[Date Prev][Date Next][Thread Prev][Thread Next][Date Index
][Thread Index
]
NEWS - A crossroads in the new Myan
Subject: NEWS - A crossroads in the new Myanmar
10 December, 1999
A crossroads in the new Myanmar
Burma Road has long been a supply line. Now, it serves as a route for
illegal immigrants and drug smuggling.
By Patrick McDowell
ASSOCIATED PRESS
LASHIO, Myanmar - In the early years of World War II,
the dusty outpost of Lashio was a key junction on the
Burma Road, the intravenous drip that fed allied
supplies to the beleaguered government of China.
The mountainous route in northeastern Myanmar
retains a whiff of danger and mystery, but these days it
is because the old road is one of the world's biggest
smuggling routes.
The cargo moving up and down treacherous
switchbacks and over rickety bridges in
smoke-belching trucks is a lifeline for the bankrupt
military regime of Myanmar, as Burma is now known.
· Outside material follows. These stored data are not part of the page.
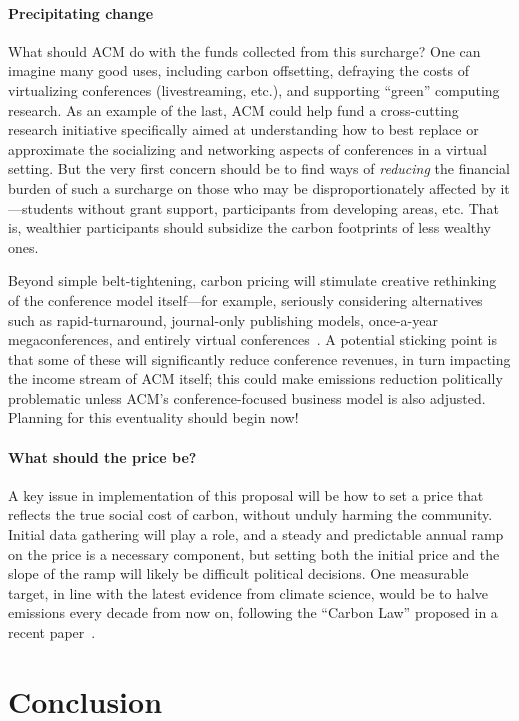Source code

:\documentclass[12pt]{article}
\newcommand{\bcp}[1]{\ifdraft{\bf [bcp: #1]}\fi}
\newcommand{\SECTION}{\section*}
\newcommand{\PARAGRAPH}{\paragraph*}
\begin{document}
\PARAGRAPH{Precipitating change}
What should ACM do with the funds collected from this surcharge?  One can
imagine many good uses, including carbon offsetting, defraying the costs of
virtualizing conferences (livestreaming, etc.), and supporting ``green''
computing research. As an example of the last, ACM could help fund a 
cross-cutting research initiative specifically aimed at understanding how to
best replace or approximate the socializing and networking aspects of
conferences in a virtual setting.  But the very first concern
should be to find ways of {\em reducing} the financial burden of such a
surcharge on those who may be disproportionately affected by it---students
without grant support, participants from developing areas, etc.  That is,
wealthier participants should subsidize the carbon footprints of less
wealthy ones.

Beyond simple belt-tightening, carbon pricing will stimulate creative
rethinking of the conference model 
itself---for example, seriously considering alternatives such as
rapid-turnaround, journal-only publishing models, once-a-year
megaconferences, and entirely virtual conferences~\cite{NCN}.
%
A potential sticking point is that some of these will significantly reduce
conference revenues, in turn impacting the income stream of ACM itself; this
could make emissions reduction politically problematic unless ACM's
conference-focused business model is also adjusted.  Planning for this
eventuality should begin now!

\PARAGRAPH{What should the price be?}

A key issue in implementation of this proposal will be how to set a price
that reflects the true social cost of carbon, without unduly harming the
community.
%
Initial data gathering will play a role, and a steady and predictable annual
ramp on the price is a necessary component, but setting both the initial
price and the slope of the ramp will likely be difficult political
decisions.
%
One measurable target, in line with the latest evidence from climate
science, would be to halve emissions every decade from now on, following the
``Carbon Law'' proposed in a recent paper~\cite{Rockstrom}.  \bcp{Read the
  paper and cite it!}

\SECTION{Conclusion}

\end{document}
But it also is fanning ethnic tensions and feeding the
world's drug habit.
"The border is completely wide open now," said
Sterling Seagrave, who endured Japanese bombing
raids five decades ago as a boy living along the road,
when Burma was a British colony. "It's become like
the border between Texas and Mexico. There's a
tremendous amount of people coming across. They're
going to change Burma very quickly."
Myanmar is one of Asia's poorest nations, and
commerce is badly needed. The country has been
hammered by the region's economic crisis, which has
choked off investment from its neighbors, and by
Western sanctions supporting Nobel Peace laureate
Aung San Suu Kyi's persecuted pro-democracy
opposition.
But the traffic includes heroin and amphetamines from
Southeast Asia's Golden Triangle region. It goes to
China's Yunnan province, where drug use has
mushroomed in recent years, and elsewhere for
shipment to the United States and Europe.
From overpopulated China come illegal immigrants
seeking cheap land and opportunity in a relatively
empty country. Many are settling in Mandalay,
Myanmar's second-largest city, and alarmed citizens
fear northeastern Myanmar will become a Chinese
colony.
More innocuous traffic includes gems, teak, farm
produce and raw materials heading to China and
electrical goods, fuel and auto parts coming out.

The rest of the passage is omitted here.